Reworking Volume And Light
The first decisive move cuts away: the protruding balcony and sunroom are removed, and the existing structure is resized, with some parts expanded and others pared back. Floor heights reset across the house, bringing a more even sense of scale and allowing daylight to penetrate deeper into the plan. Skylights now pour light into a double-height entrance hall, which no longer dominates but acts as a luminous hinge between garden, circulation, and living areas. From this hall, movement drifts through a transitional zone toward the new heart of the home.
Floating Living Room And Indoor Garden
At the core, the living room becomes a cantilevered box that hovers within the house while looking toward a slightly offset dining area and sunken garden. Raised concrete beams free the volume below of columns, creating an indoor garden beneath the floating room that remains visually and physically open. Sunlight enters through the upper voids, drops between levels, and lands on soil, stone, and leaves before reflecting back upward. As plantings grow over time, tree canopies are expected to surround the suspended living room, tying the interior to the older courtyard vegetation outside.
Circulation Through Overlapping Gardens
Subtle level changes across the site—up to 1.5 meters from north to south and a gentle slope along the east garden—become tools for composing varied routes. The east garden, guided by stones, turns into an independent entrance so visitors arrive through a planted court directly into the overlapping interior levels. On the second floor, a double-height central atrium acts as a passage, with a corridor wrapping around the floating living room and connecting three bedrooms. Each bedroom is reached by a slightly different path, and along these walks, oblique views cut through interior and exterior, revealing what the architects describe as a garden within a garden spread over two levels.

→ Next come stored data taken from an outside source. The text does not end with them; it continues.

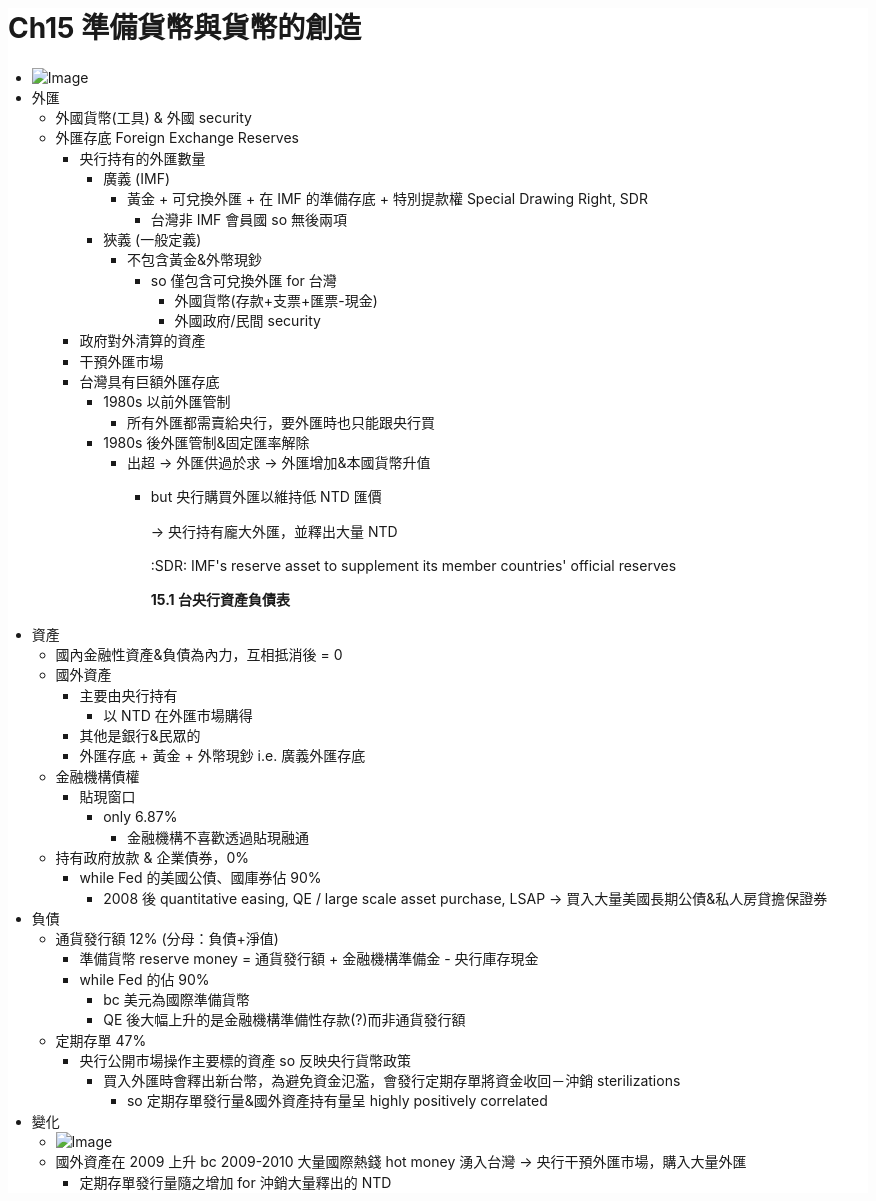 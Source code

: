 # Ch15 準備貨幣與貨幣的創造

* ![Image](https://i.imgur.com/ADZh1XR.png)
* 外匯 
  * 外國貨幣\(工具\) & 外國 security
  * 外匯存底 Foreign Exchange Reserves
    * 央行持有的外匯數量
      * 廣義 \(IMF\)
        * 黃金 + 可兌換外匯 + 在 IMF 的準備存底 + 特別提款權 Special Drawing Right, SDR 
          * 台灣非 IMF 會員國 so 無後兩項
      * 狹義 \(一般定義\)
        * 不包含黃金&外幣現鈔
          * so 僅包含可兌換外匯 for 台灣
            * 外國貨幣\(存款+支票+匯票-現金\)
            * 外國政府/民間 security
    * 政府對外清算的資產
    * 干預外匯市場
    * 台灣具有巨額外匯存底
      * 1980s 以前外匯管制
        * 所有外匯都需賣給央行，要外匯時也只能跟央行買
      * 1980s 後外匯管制&固定匯率解除
        * 出超 → 外匯供過於求 → 外匯增加&本國貨幣升值
          * but 央行購買外匯以維持低 NTD 匯價

            → 央行持有龐大外匯，並釋出大量 NTD

            :SDR: IMF's reserve asset to supplement its member countries' official reserves

            **15.1 台央行資產負債表**
* 資產
  * 國內金融性資產&負債為內力，互相抵消後 = 0
  * 國外資產
    * 主要由央行持有
      * 以 NTD 在外匯市場購得
    * 其他是銀行&民眾的
    * 外匯存底 + 黃金 + 外幣現鈔 i.e. 廣義外匯存底
  * 金融機構債權
    * 貼現窗口
      * only 6.87%
        * 金融機構不喜歡透過貼現融通
  * 持有政府放款 & 企業債券，0%
    * while Fed 的美國公債、國庫券佔 90%
      * 2008 後 quantitative easing, QE / large scale asset purchase, LSAP → 買入大量美國長期公債&私人房貸擔保證券
* 負債
  * 通貨發行額 12% \(分母：負債+淨值\)
    * 準備貨幣 reserve money = 通貨發行額 + 金融機構準備金 - 央行庫存現金
    * while Fed 的佔 90%
      * bc 美元為國際準備貨幣
      * QE 後大幅上升的是金融機構準備性存款\(?\)而非通貨發行額
  * 定期存單 47%
    * 央行公開市場操作主要標的資產 so 反映央行貨幣政策
      * 買入外匯時會釋出新台幣，為避免資金氾濫，會發行定期存單將資金收回－沖銷 sterilizations
        * so 定期存單發行量&國外資產持有量呈 highly positively correlated
* 變化
  * ![Image](https://i.imgur.com/w5dQQAL.png)
  * 國外資產在 2009 上升 bc 2009-2010 大量國際熱錢 hot money 湧入台灣 → 央行干預外匯市場，購入大量外匯
    * 定期存單發行量隨之增加 for 沖銷大量釋出的 NTD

Rooms For Cooking, Reading, Returning
Daily routines key into this layered plan. An open kitchen faces both the living room and the indoor-outdoor garden, fitting owners who are confident cooks and generous hosts. Food preparation and quiet reading sit apart in the layout, yet communication moves through shared sightlines and shifting light rather than constant conversation. The dining area aligns in arrangement and material with the adjacent garden, so meals extend outward while long-planted trees and flowers stay rooted where they first were placed. Around these enduring plantings, new corners for retreat, gathering, and passage multiply without erasing the memory of the older house.

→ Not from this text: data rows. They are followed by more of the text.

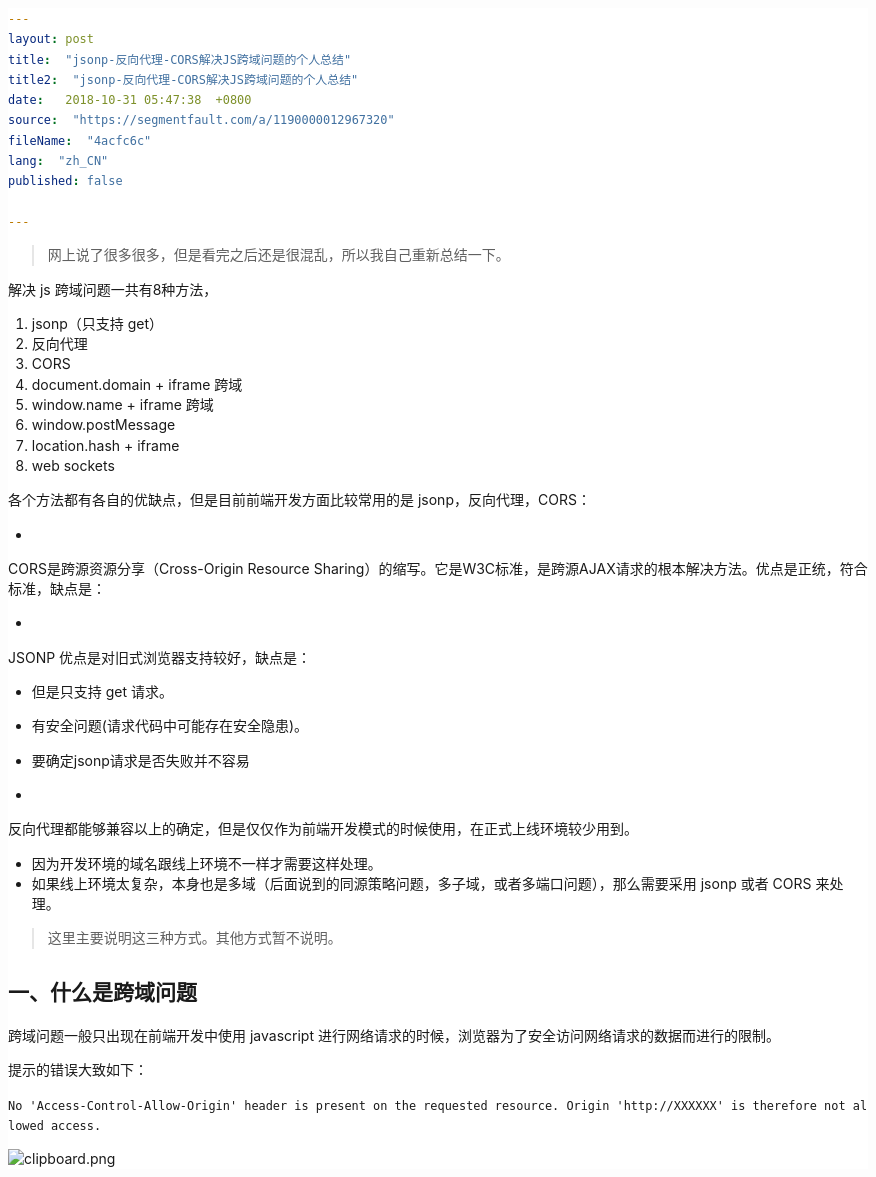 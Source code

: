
 ```yaml
---
layout: post
title:  "jsonp-反向代理-CORS解决JS跨域问题的个人总结"
title2:  "jsonp-反向代理-CORS解决JS跨域问题的个人总结"
date:   2018-10-31 05:47:38  +0800
source:  "https://segmentfault.com/a/1190000012967320"
fileName:  "4acfc6c"
lang:  "zh_CN"
published: false

---
```

> 网上说了很多很多，但是看完之后还是很混乱，所以我自己重新总结一下。

解决 js 跨域问题一共有8种方法，

1. jsonp（只支持 get）
2. 反向代理
3. CORS
4. document.domain + iframe 跨域
5. window.name + iframe 跨域
6. window.postMessage
7. location.hash + iframe
8. web sockets

各个方法都有各自的优缺点，但是目前前端开发方面比较常用的是 jsonp，反向代理，CORS：

- 
CORS是跨源资源分享（Cross-Origin Resource Sharing）的缩写。它是W3C标准，是跨源AJAX请求的根本解决方法。优点是正统，符合标准，缺点是：

- 
JSONP 优点是对旧式浏览器支持较好，缺点是：

- 但是只支持 get 请求。
- 有安全问题(请求代码中可能存在安全隐患)。
- 要确定jsonp请求是否失败并不容易

- 
反向代理都能够兼容以上的确定，但是仅仅作为前端开发模式的时候使用，在正式上线环境较少用到。

- 因为开发环境的域名跟线上环境不一样才需要这样处理。
- 如果线上环境太复杂，本身也是多域（后面说到的同源策略问题，多子域，或者多端口问题），那么需要采用 jsonp 或者 CORS 来处理。

> 这里主要说明这三种方式。其他方式暂不说明。

## 一、什么是跨域问题

跨域问题一般只出现在前端开发中使用 javascript 进行网络请求的时候，浏览器为了安全访问网络请求的数据而进行的限制。

提示的错误大致如下：

    No 'Access-Control-Allow-Origin' header is present on the requested resource. Origin 'http://XXXXXX' is therefore not allowed access.

![clipboard.png](https://static.segmentfault.com/v-5bd68eac/global/img/squares.svg)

In the end, the house becomes a multidimensional garden sequence where sunlight tracks paths of movement indoors, outdoors, and in between. Every turn—down a stair, along a corridor, beneath the floating room—lands in a pocket of greenery or a quiet, enclosed volume. Rather than directing attention outward to the road, the reworked plan folds distant mountains, old trees, and new voids into a set of routes that lead residents back to their own inner landscapes.